Gender Equity & Representation Are STILL Issues?

According to data from the Academy for International School Leadership (AISH), [the number of] women heads of international schools have only improved slightly — increasing from 27% to 33% over the past ten years.

Promoting a Gender-Inclusive Hiring Process (ecis)

2019 survey results (full report here) from the inaugural Diversity Collaborative Survey (DCS) indicates a clear call to action: the diversity in many international school leadership teams (and often faculty as well) is not representative of the diversity in the student body. As part of a summary by the Council of International Schools it was stated that, on average, “29% of teachers are male and 61% are female” while “75% of the schools have a male head” of school.

During the AAIE Conference in April 2021, the authors of the soon-to-be released book Raise Her Up (Debra Lane and Kimberly Cullen) shared that according to a 2019 UNESCO study, 94% of early childhood teachers are women, while less than 50% of secondary teachers are women. It is probably no surprise that there are even fewer women in leadership positions: less than 13% of school leaders are women (based on data from Finland, Japan, Portugal, and South Korea). These statistics seem to be more or less the norm around the world. One of the six main calls for action from the UNESCO report is to increase the number of women in leadership positions.

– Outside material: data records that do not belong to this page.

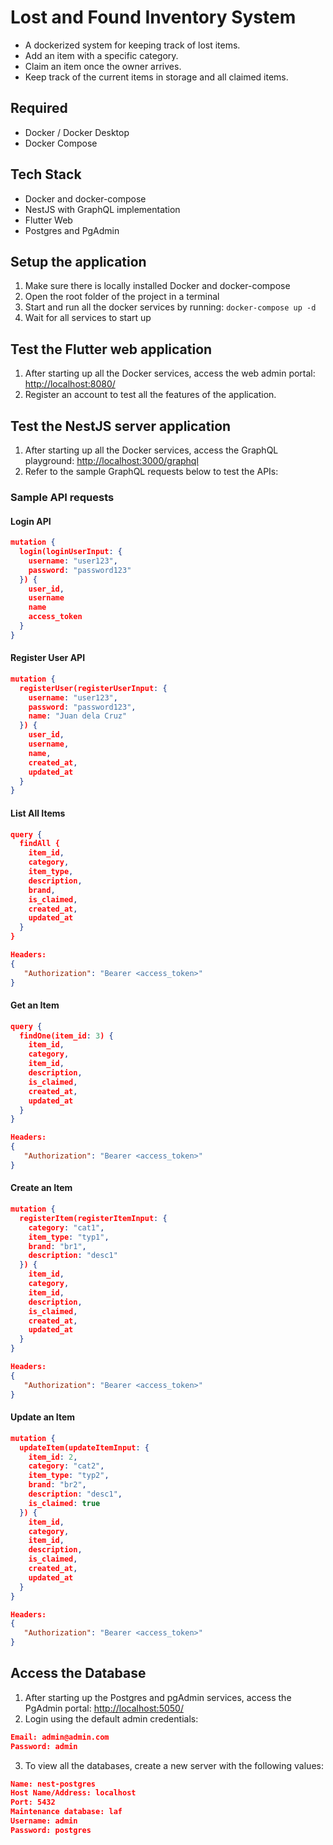 # Lost and Found Inventory System

- A dockerized system for keeping track of lost items.
- Add an item with a specific category.
- Claim an item once the owner arrives.
- Keep track of the current items in storage and all claimed items.

## Required

- Docker / Docker Desktop
- Docker Compose

## Tech Stack

- Docker and docker-compose
- NestJS with GraphQL implementation
- Flutter Web
- Postgres and PgAdmin

## Setup the application

1. Make sure there is locally installed Docker and docker-compose
2. Open the root folder of the project in a terminal
3. Start and run all the docker services by running: `docker-compose up -d`
4. Wait for all services to start up

## Test the Flutter web application

1. After starting up all the Docker services, access the web admin portal: [http://localhost:8080/](http://localhost:8080/)
2. Register an account to test all the features of the application.

## Test the NestJS server application

1. After starting up all the Docker services, access the GraphQL playground: [http://localhost:3000/graphql](http://localhost:3000/graphql)
2. Refer to the sample GraphQL requests below to test the APIs:

### Sample API requests

#### Login API

```json
mutation {
  login(loginUserInput: {
    username: "user123",
    password: "password123"
  }) {
    user_id,
    username
    name
    access_token
  }
}
```

#### Register User API

```json
mutation {
  registerUser(registerUserInput: {
    username: "user123",
    password: "password123",
    name: "Juan dela Cruz"
  }) {
    user_id,
    username,
    name,
    created_at,
    updated_at
  }
}
```

#### List All Items

```json
query {
  findAll {
    item_id,
    category,
    item_type,
    description,
    brand,
    is_claimed,
    created_at,
    updated_at
  }
}

Headers:
{
   "Authorization": "Bearer <access_token>"
}
```

#### Get an Item

```json
query {
  findOne(item_id: 3) {
    item_id,
    category,
    item_id,
    description,
    is_claimed,
    created_at,
    updated_at
  }
}

Headers:
{
   "Authorization": "Bearer <access_token>"
}
```

#### Create an Item

```json
mutation {
  registerItem(registerItemInput: {
    category: "cat1",
    item_type: "typ1",
    brand: "br1",
    description: "desc1"
  }) {
    item_id,
    category,
    item_id,
    description,
    is_claimed,
    created_at,
    updated_at
  }
}

Headers:
{
   "Authorization": "Bearer <access_token>"
}
```

#### Update an Item

```json
mutation {
  updateItem(updateItemInput: {
    item_id: 2,
    category: "cat2",
    item_type: "typ2",
    brand: "br2",
    description: "desc1",
    is_claimed: true
  }) {
    item_id,
    category,
    item_id,
    description,
    is_claimed,
    created_at,
    updated_at
  }
}

Headers:
{
   "Authorization": "Bearer <access_token>"
}
```

## Access the Database

1. After starting up the Postgres and pgAdmin services, access the PgAdmin portal: [http://localhost:5050/](http://localhost:5050/)
2. Login using the default admin credentials:

```json
Email: admin@admin.com
Password: admin
```

3. To view all the databases, create a new server with the following values:

```json
Name: nest-postgres
Host Name/Address: localhost
Port: 5432
Maintenance database: laf
Username: admin
Password: postgres
```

None of us will see gender parity in our lifetimes, and nor likely will many of our children.

WEF Global Gender Gap Report 2020

The fact that the World Economic Forum’s Global Gender Gap Report in 2020 indicated that, on average, at our current pace it would take almost 100 years to achieve gender equality is unbelievably shocking. Sadly, it has gotten even worse in the last year. The impact of the COVID-19 pandemic means that “the global gender gap has increased by a generation from 99.5 years to 135.6 years” (WEF Global Gender Gap Report 2021). As a teenager, I had no idea that the battles my mother’s generation faced would not be much different from those that we can expect current teenagers to continue to face when they enter the workforce. This is not the reality I expected my sons to be stepping into as they near adulthood. I feel discouraged, sad, and frustrated. However, I also feel an increasing sense of responsibility and urgency. (I should note that I realize I have much to learn related to these and other issues related to diversity, equity, inclusion, belonging, and justice. Gender issues are even more complex and nuanced than I once thought – it is an area of growth for me.)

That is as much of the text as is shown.